BEGIN
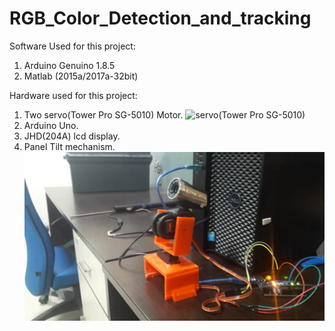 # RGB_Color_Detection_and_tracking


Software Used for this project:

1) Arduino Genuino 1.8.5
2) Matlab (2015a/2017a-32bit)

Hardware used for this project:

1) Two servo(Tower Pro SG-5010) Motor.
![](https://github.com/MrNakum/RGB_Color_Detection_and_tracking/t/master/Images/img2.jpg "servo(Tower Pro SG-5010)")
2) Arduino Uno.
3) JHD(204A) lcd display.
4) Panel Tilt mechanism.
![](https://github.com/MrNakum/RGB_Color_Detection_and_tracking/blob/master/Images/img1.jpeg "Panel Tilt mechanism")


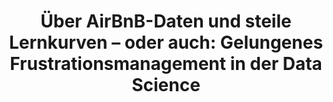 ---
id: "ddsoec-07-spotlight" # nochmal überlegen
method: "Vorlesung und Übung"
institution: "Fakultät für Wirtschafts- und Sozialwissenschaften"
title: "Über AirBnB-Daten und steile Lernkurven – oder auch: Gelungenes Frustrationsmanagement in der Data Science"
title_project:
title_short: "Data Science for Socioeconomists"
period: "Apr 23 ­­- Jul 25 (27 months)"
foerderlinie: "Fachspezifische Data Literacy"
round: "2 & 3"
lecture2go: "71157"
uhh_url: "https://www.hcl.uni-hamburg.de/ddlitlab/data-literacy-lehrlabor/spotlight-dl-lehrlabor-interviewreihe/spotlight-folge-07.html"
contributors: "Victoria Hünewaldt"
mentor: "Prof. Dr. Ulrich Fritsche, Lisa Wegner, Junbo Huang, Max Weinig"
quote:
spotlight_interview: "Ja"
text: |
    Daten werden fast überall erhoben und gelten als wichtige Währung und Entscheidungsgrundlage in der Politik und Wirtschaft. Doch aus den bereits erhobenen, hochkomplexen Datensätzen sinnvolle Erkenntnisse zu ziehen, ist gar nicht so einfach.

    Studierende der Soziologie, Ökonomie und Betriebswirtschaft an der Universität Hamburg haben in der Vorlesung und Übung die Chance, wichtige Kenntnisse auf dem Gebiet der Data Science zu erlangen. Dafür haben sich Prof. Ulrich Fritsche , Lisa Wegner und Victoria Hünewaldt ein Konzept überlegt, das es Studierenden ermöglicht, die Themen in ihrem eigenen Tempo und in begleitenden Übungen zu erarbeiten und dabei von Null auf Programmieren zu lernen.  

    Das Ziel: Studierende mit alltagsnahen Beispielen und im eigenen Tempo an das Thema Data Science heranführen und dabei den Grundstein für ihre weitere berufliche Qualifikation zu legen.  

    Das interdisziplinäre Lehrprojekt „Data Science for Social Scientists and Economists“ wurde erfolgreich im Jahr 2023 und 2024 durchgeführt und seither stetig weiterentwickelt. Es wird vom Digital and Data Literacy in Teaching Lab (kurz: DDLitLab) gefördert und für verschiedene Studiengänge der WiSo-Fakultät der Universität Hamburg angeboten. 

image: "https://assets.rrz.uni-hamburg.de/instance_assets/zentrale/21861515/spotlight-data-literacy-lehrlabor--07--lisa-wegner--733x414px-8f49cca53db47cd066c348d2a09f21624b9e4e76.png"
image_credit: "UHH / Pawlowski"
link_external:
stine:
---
END
> Work task
Return the records exactly as they stand, and drop every picture.

> Solved problem
 # RGB_Color_Detection_and_tracking


Software Used for this project:

1) Arduino Genuino 1.8.5
2) Matlab (2015a/2017a-32bit)

Hardware used for this project:

1) Two servo(Tower Pro SG-5010) Motor.
![](https://github.com/MrNakum/RGB_Color_Detection_and_tracking/t/master/Images/img2.jpg "servo(Tower Pro SG-5010)")
2) Arduino Uno.
3) JHD(204A) lcd display.
4) Panel Tilt mechanism.
![](https://github.com/MrNakum/RGB_Color_Detection_and_tracking/blob/master/Images/img1.jpeg "Panel Tilt mechanism")


 ---
id: "ddsoec-07-spotlight" # nochmal überlegen
method: "Vorlesung und Übung"
institution: "Fakultät für Wirtschafts- und Sozialwissenschaften"
title: "Über AirBnB-Daten und steile Lernkurven – oder auch: Gelungenes Frustrationsmanagement in der Data Science"
title_project:
title_short: "Data Science for Socioeconomists"
period: "Apr 23 ­­- Jul 25 (27 months)"
foerderlinie: "Fachspezifische Data Literacy"
round: "2 & 3"
lecture2go: "71157"
uhh_url: "https://www.hcl.uni-hamburg.de/ddlitlab/data-literacy-lehrlabor/spotlight-dl-lehrlabor-interviewreihe/spotlight-folge-07.html"
contributors: "Victoria Hünewaldt"
mentor: "Prof. Dr. Ulrich Fritsche, Lisa Wegner, Junbo Huang, Max Weinig"
quote:
spotlight_interview: "Ja"
text: |
    Daten werden fast überall erhoben und gelten als wichtige Währung und Entscheidungsgrundlage in der Politik und Wirtschaft. Doch aus den bereits erhobenen, hochkomplexen Datensätzen sinnvolle Erkenntnisse zu ziehen, ist gar nicht so einfach.

    Studierende der Soziologie, Ökonomie und Betriebswirtschaft an der Universität Hamburg haben in der Vorlesung und Übung die Chance, wichtige Kenntnisse auf dem Gebiet der Data Science zu erlangen. Dafür haben sich Prof. Ulrich Fritsche , Lisa Wegner und Victoria Hünewaldt ein Konzept überlegt, das es Studierenden ermöglicht, die Themen in ihrem eigenen Tempo und in begleitenden Übungen zu erarbeiten und dabei von Null auf Programmieren zu lernen.  

    Das Ziel: Studierende mit alltagsnahen Beispielen und im eigenen Tempo an das Thema Data Science heranführen und dabei den Grundstein für ihre weitere berufliche Qualifikation zu legen.  

    Das interdisziplinäre Lehrprojekt „Data Science for Social Scientists and Economists“ wurde erfolgreich im Jahr 2023 und 2024 durchgeführt und seither stetig weiterentwickelt. Es wird vom Digital and Data Literacy in Teaching Lab (kurz: DDLitLab) gefördert und für verschiedene Studiengänge der WiSo-Fakultät der Universität Hamburg angeboten. 

image: "https://assets.rrz.uni-hamburg.de/instance_assets/zentrale/21861515/spotlight-data-literacy-lehrlabor--07--lisa-wegner--733x414px-8f49cca53db47cd066c348d2a09f21624b9e4e76.png"
image_credit: "UHH / Pawlowski"
link_external:
stine:
---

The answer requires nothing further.